The Barefaced Podcast — The Middle Eastern Beauty Opportunity
Host: Lily Twelvetree (Barefaced)
Episode Date: September 10, 2025
Main Theme:
A deep dive into the unique growth, dynamics, and opportunities within the Middle East’s (specifically the GCC’s) luxury beauty market, explaining its contrast to Western beauty trends, the historical and cultural factors that shaped it, and the consumer behaviors that differentiate the region.
Episode Overview
Lily explores why the Gulf Cooperation Council (GCC) region — United Arab Emirates, Saudi Arabia, Qatar, Bahrain, Kuwait, and Oman — has become such a pivotal market for luxury and prestige beauty. She outlines the region’s economic boom, luxury tourism, evolving consumer trends, and local brand successes, offering a strategic ‘crash course’ for beauty pros looking to enter this new frontier.
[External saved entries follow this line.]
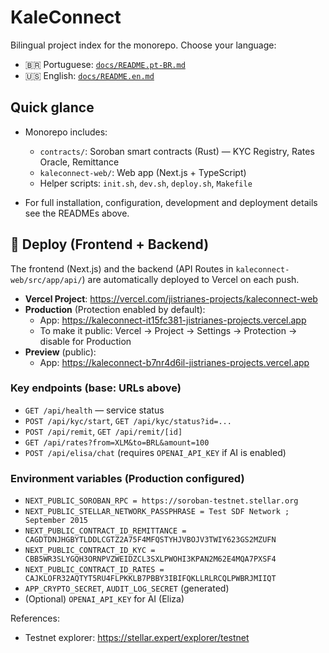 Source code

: # KaleConnect

Bilingual project index for the monorepo. Choose your language:

- 🇧🇷 Portuguese: [`docs/README.pt-BR.md`](docs/README.pt-BR.md)
- 🇺🇸 English: [`docs/README.en.md`](docs/README.en.md)

## Quick glance

- Monorepo includes:
  - `contracts/`: Soroban smart contracts (Rust) — KYC Registry, Rates Oracle, Remittance
  - `kaleconnect-web/`: Web app (Next.js + TypeScript)
  - Helper scripts: `init.sh`, `dev.sh`, `deploy.sh`, `Makefile`

- For full installation, configuration, development and deployment details see the READMEs above.

## 🚀 Deploy (Frontend + Backend)

The frontend (Next.js) and the backend (API Routes in `kaleconnect-web/src/app/api/`) are automatically deployed to Vercel on each push.

- **Vercel Project**: https://vercel.com/jistrianes-projects/kaleconnect-web
- **Production** (Protection enabled by default):
  - App: https://kaleconnect-it15fc381-jistrianes-projects.vercel.app
  - To make it public: Vercel → Project → Settings → Protection → disable for Production
- **Preview** (public):
  - App: https://kaleconnect-b7nr4d6il-jistrianes-projects.vercel.app

### Key endpoints (base: URLs above)
- `GET /api/health` — service status
- `POST /api/kyc/start`, `GET /api/kyc/status?id=...`
- `POST /api/remit`, `GET /api/remit/[id]`
- `GET /api/rates?from=XLM&to=BRL&amount=100`
- `POST /api/elisa/chat` (requires `OPENAI_API_KEY` if AI is enabled)

### Environment variables (Production configured)
- `NEXT_PUBLIC_SOROBAN_RPC = https://soroban-testnet.stellar.org`
- `NEXT_PUBLIC_STELLAR_NETWORK_PASSPHRASE = Test SDF Network ; September 2015`
- `NEXT_PUBLIC_CONTRACT_ID_REMITTANCE = CAGDTDNJHGBYTLDDLCGTZ2A75F4MFQSTYHJVBOJV3TWIY623GS2MZUFN`
- `NEXT_PUBLIC_CONTRACT_ID_KYC = CBB5WR3SLYGQH3ORNPVZWEIDZCL3SXLPWOHI3KPAN2M62E4MQA7PXSF4`
- `NEXT_PUBLIC_CONTRACT_ID_RATES = CAJKLOFR32AQTYT5RU4FLPKKLB7PBBY3IBIFQKLLRLRCQLPWBRJMIIQT`
- `APP_CRYPTO_SECRET`, `AUDIT_LOG_SECRET` (generated)
- (Optional) `OPENAI_API_KEY` for AI (Eliza)

References:
- Testnet explorer: https://stellar.expert/explorer/testnet
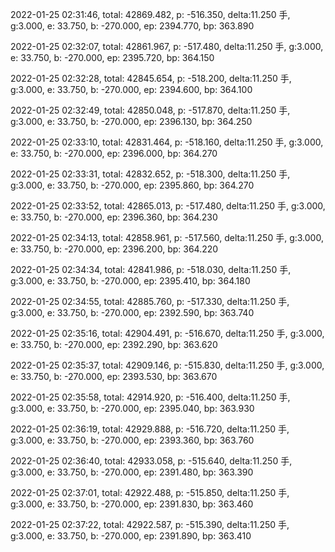 2022-01-25 02:31:46, total: 42869.482, p: -516.350, delta:11.250 手, g:3.000, e: 33.750, b: -270.000, ep: 2394.770, bp: 363.890

2022-01-25 02:32:07, total: 42861.967, p: -517.480, delta:11.250 手, g:3.000, e: 33.750, b: -270.000, ep: 2395.720, bp: 364.150

2022-01-25 02:32:28, total: 42845.654, p: -518.200, delta:11.250 手, g:3.000, e: 33.750, b: -270.000, ep: 2394.600, bp: 364.100

2022-01-25 02:32:49, total: 42850.048, p: -517.870, delta:11.250 手, g:3.000, e: 33.750, b: -270.000, ep: 2396.130, bp: 364.250

2022-01-25 02:33:10, total: 42831.464, p: -518.160, delta:11.250 手, g:3.000, e: 33.750, b: -270.000, ep: 2396.000, bp: 364.270

2022-01-25 02:33:31, total: 42832.652, p: -518.300, delta:11.250 手, g:3.000, e: 33.750, b: -270.000, ep: 2395.860, bp: 364.270

2022-01-25 02:33:52, total: 42865.013, p: -517.480, delta:11.250 手, g:3.000, e: 33.750, b: -270.000, ep: 2396.360, bp: 364.230

2022-01-25 02:34:13, total: 42858.961, p: -517.560, delta:11.250 手, g:3.000, e: 33.750, b: -270.000, ep: 2396.200, bp: 364.220

2022-01-25 02:34:34, total: 42841.986, p: -518.030, delta:11.250 手, g:3.000, e: 33.750, b: -270.000, ep: 2395.410, bp: 364.180

2022-01-25 02:34:55, total: 42885.760, p: -517.330, delta:11.250 手, g:3.000, e: 33.750, b: -270.000, ep: 2392.590, bp: 363.740

2022-01-25 02:35:16, total: 42904.491, p: -516.670, delta:11.250 手, g:3.000, e: 33.750, b: -270.000, ep: 2392.290, bp: 363.620

2022-01-25 02:35:37, total: 42909.146, p: -515.830, delta:11.250 手, g:3.000, e: 33.750, b: -270.000, ep: 2393.530, bp: 363.670

2022-01-25 02:35:58, total: 42914.920, p: -516.400, delta:11.250 手, g:3.000, e: 33.750, b: -270.000, ep: 2395.040, bp: 363.930

2022-01-25 02:36:19, total: 42929.888, p: -516.720, delta:11.250 手, g:3.000, e: 33.750, b: -270.000, ep: 2393.360, bp: 363.760

2022-01-25 02:36:40, total: 42933.058, p: -515.640, delta:11.250 手, g:3.000, e: 33.750, b: -270.000, ep: 2391.480, bp: 363.390

2022-01-25 02:37:01, total: 42922.488, p: -515.850, delta:11.250 手, g:3.000, e: 33.750, b: -270.000, ep: 2391.830, bp: 363.460

2022-01-25 02:37:22, total: 42922.587, p: -515.390, delta:11.250 手, g:3.000, e: 33.750, b: -270.000, ep: 2391.890, bp: 363.410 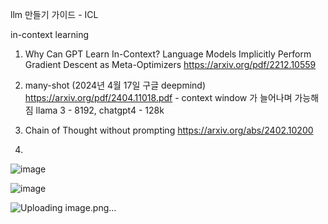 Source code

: llm 만들기 가이드 - ICL

in-context learning

1. Why Can GPT Learn In-Context?
Language Models Implicitly Perform Gradient Descent as
Meta-Optimizers
https://arxiv.org/pdf/2212.10559

2. many-shot (2024년 4월 17일 구글 deepmind)
https://arxiv.org/pdf/2404.11018.pdf - context window 가 늘어나며 가능해짐
llama 3 - 8192, chatgpt4 - 128k
3. Chain of Thought without prompting
https://arxiv.org/abs/2402.10200

1.
![image](https://github.com/jinuk0211/llm_project/assets/150532431/3dc97499-bfce-41ea-a6fc-c706343efa64)


![image](https://github.com/jinuk0211/llm_project/assets/150532431/dd275103-00f3-4abe-8384-5772fede0744)

![Uploading image.png…]()
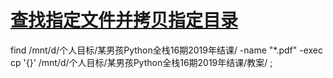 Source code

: # [查找指定文件并拷贝指定目录](https://blog.csdn.net/weixin_30685047/article/details/97598933)
find /mnt/d/个人目标/某男孩Python全栈16期2019年结课/ -name "*.pdf" -exec cp '{}' /mnt/d/个人目标/某男孩Python全栈16期2019年结课/教案/ \; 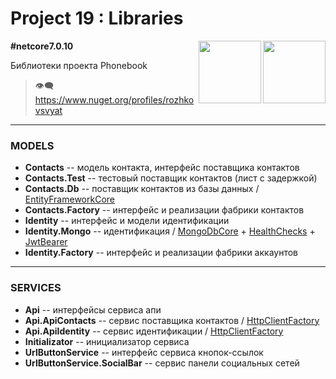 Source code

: # Project 19 : Libraries

<img align="right" width="100" height="100" src="https://github.com/rozhkovsvyat/Project19.API/assets/71471748/eebef49c-3357-4aca-8cb4-0bef3471d52b">
<img align="right" width="100" height="100" src="https://github.com/rozhkovsvyat/Project19.API/assets/71471748/e8fc4568-0abd-4931-8213-e2061f5e6274">

**#netcore7.0.10**

Библиотеки проекта Phonebook

> :eye_speech_bubble: https://www.nuget.org/profiles/rozhkovsvyat

---

### MODELS

* **Contacts** -- модель контакта, интерфейс поставщика контактов
* **Contacts.Test** -- тестовый поставщик контактов (лист с задержкой)
* **Contacts.Db** -- поставщик контактов из базы данных / [EntityFrameworkCore](https://www.nuget.org/packages/Microsoft.EntityFrameworkCore)
* **Contacts.Factory** -- интерфейс и реализации фабрики контактов
* **Identity** -- интерфейс и модели идентификации
* **Identity.Mongo** -- идентификация / [MongoDbCore](https://www.nuget.org/packages/AspNetCore.Identity.MongoDbCore) + [HealthChecks](https://www.nuget.org/packages/Microsoft.Extensions.Diagnostics.HealthChecks) + [JwtBearer](https://www.nuget.org/packages/Microsoft.AspNetCore.Authentication.JwtBearer)
* **Identity.Factory** -- интерфейс и реализации фабрики аккаунтов

---

### SERVICES

* **Api** -- интерфейсы сервиса апи
* **Api.ApiContacts** -- сервис поставщика контактов / [HttpClientFactory](https://www.nuget.org/packages/Microsoft.Extensions.Http)
* **Api.ApiIdentity** -- сервис идентификации / [HttpClientFactory](https://www.nuget.org/packages/Microsoft.Extensions.Http)
* **Initializator** -- инициализатор сервиса
* **UrlButtonService** -- интерфейс сервиса кнопок-ссылок
* **UrlButtonService.SocialBar** -- сервис панели социальных сетей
Key Discussion Points & Insights
1. Why Focus on the GCC?
- The GCC controls 43% of the global luxury market (00:03:55).
- Notable considering its small population.
- Two factors driving growth: rising local wealth and luxury tourism.
- Beauty sales in the GCC buck the Western trend, growing rapidly while the West contracts.
- “While the West is moving away from luxury beauty, the GCC is moving towards it…” (00:06:35).
Notable Quote:
“The luxury sector in the GCC has a 43% market share of the global luxury market…especially relative to its pretty small population.”
— Lily (00:04:42)
2. Historical Context: How Did the Boom Begin?
- The UAE’s transformation — from the British-controlled Trucial States (pre-1971), through the oil boom, to economic unification (1971).
- Strategic focus: making Dubai a tourism and retail destination.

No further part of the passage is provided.